**Exercise description**
Transcribe the records that follow. Keep every word exactly, and drop the pictures.

Stored data entries:
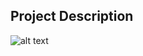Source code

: ## Project Description

![alt text](https://github.com/learning-zone/Website-Templates/blob/master/assets/gila.png "gila")
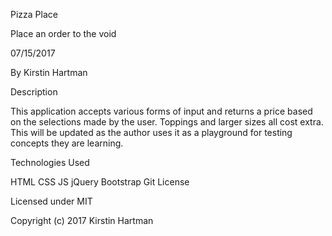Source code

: Pizza Place

Place an order to the void

07/15/2017

By Kirstin Hartman

Description

This application accepts various forms of input and returns a price based on the selections made by the user. Toppings and larger sizes all cost extra. This will be updated as the author uses it as a playground for testing concepts they are learning.

Technologies Used

HTML
CSS
JS
jQuery
Bootstrap
Git
License

Licensed under MIT

Copyright (c) 2017 Kirstin Hartman
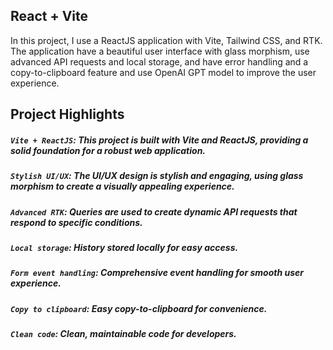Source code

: ## React + Vite
In this project, I use a ReactJS application with Vite, Tailwind CSS, and RTK. The application have a beautiful user interface with glass morphism, use advanced API requests and local storage, and have error handling and a copy-to-clipboard feature and use OpenAI GPT model to improve the user experience.

## Project Highlights

##### `Vite + ReactJS`: This project is built with Vite and ReactJS, providing a solid foundation for a robust web application.
##### `Stylish UI/UX`: The UI/UX design is stylish and engaging, using glass morphism to create a visually appealing experience.
##### `Advanced RTK`: Queries are used to create dynamic API requests that respond to specific conditions.
##### `Local storage`: History stored locally for easy access.
##### `Form event handling`: Comprehensive event handling for smooth user experience.
##### `Copy to clipboard`: Easy copy-to-clipboard for convenience.
##### `Clean code`: Clean, maintainable code for developers.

**Task response**
Source code

: ## Project Description

![alt text](https://github.com/learning-zone/Website-Templates/blob/master/assets/gila.png "gila")
Source code

: Pizza Place

Place an order to the void

07/15/2017

By Kirstin Hartman

Description

This application accepts various forms of input and returns a price based on the selections made by the user. Toppings and larger sizes all cost extra. This will be updated as the author uses it as a playground for testing concepts they are learning.

Technologies Used

HTML
CSS
JS
jQuery
Bootstrap
Git
License

Licensed under MIT

Copyright (c) 2017 Kirstin Hartman
Source code

: ## React + Vite
In this project, I use a ReactJS application with Vite, Tailwind CSS, and RTK. The application have a beautiful user interface with glass morphism, use advanced API requests and local storage, and have error handling and a copy-to-clipboard feature and use OpenAI GPT model to improve the user experience.

## Project Highlights

##### `Vite + ReactJS`: This project is built with Vite and ReactJS, providing a solid foundation for a robust web application.
##### `Stylish UI/UX`: The UI/UX design is stylish and engaging, using glass morphism to create a visually appealing experience.
##### `Advanced RTK`: Queries are used to create dynamic API requests that respond to specific conditions.
##### `Local storage`: History stored locally for easy access.
##### `Form event handling`: Comprehensive event handling for smooth user experience.
##### `Copy to clipboard`: Easy copy-to-clipboard for convenience.
##### `Clean code`: Clean, maintainable code for developers.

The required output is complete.